The affidavit was made in “support of finding probable cause to issue a warrant to arrest” Schutter, 30, of Aspen, for suspicion of conspiracy to commit distribution of a schedule I controlled substance in Fremont County.
That arrest led to Schutter allegedly violating the terms of his bond conditions in Pitkin County. Schutter has been locked up since Nov. 6 at the Pitkin County jail, leaving only for court appearances, including a hearing Wednesday.
He is being held on $250,000 bail in the bond violations case.
Also named in the affidavit was Schutter’s younger brother, Stefan, who is serving a 10-year sentence at the correctional facility for a drug-related crime.
William Claspell, the investigator who penned the affidavit, claims the brothers were involved in a series of drug deals over the last few months.
The investigation, which was sparked by a tip Claspell received in September, found drugs were brought into the prison via a milk truck. The correctional facility houses a prison dairy.
The driver, identified as Henry Ferstreat, charged inmates $200 to deliver packages, Claspell wrote in the affidavit. On one occasion, Stefan Schutter allegedly instructed Devin to send a package to Ferstreat’s home address in Pueblo.

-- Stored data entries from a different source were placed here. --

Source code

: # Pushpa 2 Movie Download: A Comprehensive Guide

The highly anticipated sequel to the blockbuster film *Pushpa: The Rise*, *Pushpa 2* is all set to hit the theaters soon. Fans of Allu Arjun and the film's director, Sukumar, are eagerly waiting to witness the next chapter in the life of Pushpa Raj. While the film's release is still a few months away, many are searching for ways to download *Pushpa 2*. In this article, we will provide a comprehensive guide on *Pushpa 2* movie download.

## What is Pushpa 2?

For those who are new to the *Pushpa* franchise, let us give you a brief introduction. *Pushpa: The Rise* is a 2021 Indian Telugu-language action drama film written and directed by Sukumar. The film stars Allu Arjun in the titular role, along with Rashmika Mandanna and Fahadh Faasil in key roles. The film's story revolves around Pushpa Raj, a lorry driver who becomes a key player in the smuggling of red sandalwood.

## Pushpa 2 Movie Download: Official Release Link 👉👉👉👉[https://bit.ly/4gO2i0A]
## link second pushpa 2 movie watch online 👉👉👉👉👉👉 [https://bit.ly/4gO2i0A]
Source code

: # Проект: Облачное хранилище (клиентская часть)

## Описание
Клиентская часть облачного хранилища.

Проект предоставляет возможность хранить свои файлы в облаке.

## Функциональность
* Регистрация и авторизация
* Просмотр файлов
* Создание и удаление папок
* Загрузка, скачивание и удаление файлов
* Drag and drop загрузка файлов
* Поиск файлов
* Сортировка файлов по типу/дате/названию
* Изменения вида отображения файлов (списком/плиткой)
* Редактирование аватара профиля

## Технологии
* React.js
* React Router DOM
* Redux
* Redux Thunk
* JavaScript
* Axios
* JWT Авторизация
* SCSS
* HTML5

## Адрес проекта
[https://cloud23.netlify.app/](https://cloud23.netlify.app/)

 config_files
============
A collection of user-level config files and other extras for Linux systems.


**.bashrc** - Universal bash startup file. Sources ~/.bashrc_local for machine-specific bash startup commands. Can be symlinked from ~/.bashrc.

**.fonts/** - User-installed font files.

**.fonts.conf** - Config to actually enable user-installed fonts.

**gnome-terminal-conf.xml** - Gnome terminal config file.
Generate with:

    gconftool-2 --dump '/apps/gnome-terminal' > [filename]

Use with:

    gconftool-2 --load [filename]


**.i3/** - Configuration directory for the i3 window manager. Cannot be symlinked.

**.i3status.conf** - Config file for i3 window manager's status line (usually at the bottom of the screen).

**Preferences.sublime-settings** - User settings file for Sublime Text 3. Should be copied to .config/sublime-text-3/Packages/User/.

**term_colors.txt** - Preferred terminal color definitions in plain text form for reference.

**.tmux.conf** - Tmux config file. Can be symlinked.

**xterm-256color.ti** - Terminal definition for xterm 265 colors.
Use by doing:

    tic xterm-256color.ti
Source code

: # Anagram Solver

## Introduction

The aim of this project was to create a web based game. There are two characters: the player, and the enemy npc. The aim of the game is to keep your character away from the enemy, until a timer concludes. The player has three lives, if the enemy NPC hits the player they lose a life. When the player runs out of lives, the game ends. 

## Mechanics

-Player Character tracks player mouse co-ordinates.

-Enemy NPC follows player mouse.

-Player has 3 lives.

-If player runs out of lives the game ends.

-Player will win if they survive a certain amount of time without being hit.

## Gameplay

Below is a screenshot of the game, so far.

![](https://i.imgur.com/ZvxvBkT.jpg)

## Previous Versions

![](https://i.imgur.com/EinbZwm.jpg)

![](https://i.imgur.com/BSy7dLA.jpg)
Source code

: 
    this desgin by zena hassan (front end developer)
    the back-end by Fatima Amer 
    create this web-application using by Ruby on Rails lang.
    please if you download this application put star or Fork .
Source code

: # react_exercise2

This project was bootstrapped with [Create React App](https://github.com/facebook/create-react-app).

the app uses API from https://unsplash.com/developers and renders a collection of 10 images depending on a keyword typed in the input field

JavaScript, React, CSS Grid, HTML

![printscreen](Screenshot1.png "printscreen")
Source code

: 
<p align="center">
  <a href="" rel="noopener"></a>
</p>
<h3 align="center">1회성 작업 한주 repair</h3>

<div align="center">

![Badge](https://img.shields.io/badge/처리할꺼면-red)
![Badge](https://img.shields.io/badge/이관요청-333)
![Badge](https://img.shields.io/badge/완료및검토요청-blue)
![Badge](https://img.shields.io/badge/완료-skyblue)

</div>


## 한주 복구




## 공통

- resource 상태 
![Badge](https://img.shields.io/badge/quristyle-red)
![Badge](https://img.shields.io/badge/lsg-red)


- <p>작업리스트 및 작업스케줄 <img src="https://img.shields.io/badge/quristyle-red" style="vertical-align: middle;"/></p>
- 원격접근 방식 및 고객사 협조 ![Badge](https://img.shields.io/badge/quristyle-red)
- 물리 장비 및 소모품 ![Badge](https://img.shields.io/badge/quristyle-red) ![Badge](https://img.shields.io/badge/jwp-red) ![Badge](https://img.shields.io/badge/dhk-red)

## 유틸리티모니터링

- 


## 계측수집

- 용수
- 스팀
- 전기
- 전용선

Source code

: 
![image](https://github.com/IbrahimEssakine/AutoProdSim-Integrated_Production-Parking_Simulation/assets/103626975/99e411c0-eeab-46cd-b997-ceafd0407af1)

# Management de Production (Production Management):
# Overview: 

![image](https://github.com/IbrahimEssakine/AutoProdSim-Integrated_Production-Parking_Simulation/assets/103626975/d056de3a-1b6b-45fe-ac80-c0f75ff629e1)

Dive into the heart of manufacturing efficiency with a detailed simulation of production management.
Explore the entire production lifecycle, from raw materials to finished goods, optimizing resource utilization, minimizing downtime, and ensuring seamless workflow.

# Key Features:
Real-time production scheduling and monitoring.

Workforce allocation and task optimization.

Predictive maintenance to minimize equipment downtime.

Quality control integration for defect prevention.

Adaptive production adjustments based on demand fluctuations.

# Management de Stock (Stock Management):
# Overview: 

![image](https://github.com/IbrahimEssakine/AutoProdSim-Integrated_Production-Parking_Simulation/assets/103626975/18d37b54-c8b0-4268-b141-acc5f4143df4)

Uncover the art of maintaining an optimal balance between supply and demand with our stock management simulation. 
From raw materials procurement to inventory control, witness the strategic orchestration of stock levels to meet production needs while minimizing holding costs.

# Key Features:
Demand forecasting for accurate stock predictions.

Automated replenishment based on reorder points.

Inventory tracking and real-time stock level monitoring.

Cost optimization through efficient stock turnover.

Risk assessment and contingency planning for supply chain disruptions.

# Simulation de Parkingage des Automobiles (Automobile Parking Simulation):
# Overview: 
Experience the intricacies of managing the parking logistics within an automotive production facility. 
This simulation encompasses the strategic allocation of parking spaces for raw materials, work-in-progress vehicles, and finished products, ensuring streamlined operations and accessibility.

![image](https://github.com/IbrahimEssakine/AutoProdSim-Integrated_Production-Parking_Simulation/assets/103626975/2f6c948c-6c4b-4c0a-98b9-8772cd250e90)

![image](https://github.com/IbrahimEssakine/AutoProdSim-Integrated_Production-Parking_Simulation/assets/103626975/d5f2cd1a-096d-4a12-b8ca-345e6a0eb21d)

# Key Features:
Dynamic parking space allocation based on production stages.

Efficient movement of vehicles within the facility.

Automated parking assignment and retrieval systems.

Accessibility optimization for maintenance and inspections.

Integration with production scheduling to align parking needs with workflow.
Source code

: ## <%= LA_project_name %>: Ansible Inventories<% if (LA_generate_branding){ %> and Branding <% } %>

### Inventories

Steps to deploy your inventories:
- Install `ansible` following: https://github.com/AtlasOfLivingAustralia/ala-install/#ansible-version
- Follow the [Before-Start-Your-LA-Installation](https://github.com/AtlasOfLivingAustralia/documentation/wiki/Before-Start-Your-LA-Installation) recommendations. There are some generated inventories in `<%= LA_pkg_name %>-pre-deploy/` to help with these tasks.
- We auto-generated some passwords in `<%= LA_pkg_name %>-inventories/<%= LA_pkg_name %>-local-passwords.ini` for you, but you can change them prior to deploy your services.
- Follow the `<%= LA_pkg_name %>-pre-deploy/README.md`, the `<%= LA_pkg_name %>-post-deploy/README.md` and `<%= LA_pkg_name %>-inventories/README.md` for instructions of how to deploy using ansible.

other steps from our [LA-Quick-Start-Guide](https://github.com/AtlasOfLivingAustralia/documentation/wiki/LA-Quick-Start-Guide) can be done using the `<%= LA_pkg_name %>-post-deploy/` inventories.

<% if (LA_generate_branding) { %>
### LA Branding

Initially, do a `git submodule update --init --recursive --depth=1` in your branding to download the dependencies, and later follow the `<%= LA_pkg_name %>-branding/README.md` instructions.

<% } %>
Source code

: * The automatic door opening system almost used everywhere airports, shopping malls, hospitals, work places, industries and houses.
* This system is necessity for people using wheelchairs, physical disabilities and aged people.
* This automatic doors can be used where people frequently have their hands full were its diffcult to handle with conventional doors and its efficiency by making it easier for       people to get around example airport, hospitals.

It was not clear if that package later found its way into the prison. In other instances, Stefan would instruct his brother to transfer money from one bank account to another, presumably to buy cocaine and heroin.
Claspell pieced together the information by listening to telephone conversations held by the brothers and other inmates that were recorded via the Colorado Inmate Phone System, which allows for such monitoring.
In yet another instance, Claspell, “acting in an undercover capacity” and pretending to be Devin Schutter, made contact with a woman identified as Cara Carlyle at a Kmart store in Pueblo.
He provided Carlyle “with a quantify of pseudo drugs in the form of heroin and cocaine. Carlyle accepted the drugs and she was then taken into custody,” according to the affidavit.
All told, Devin Schutter faces a potential term of four to 12 years in prison should he be convicted of the distribution charge, which is categorized as a class 3 felony.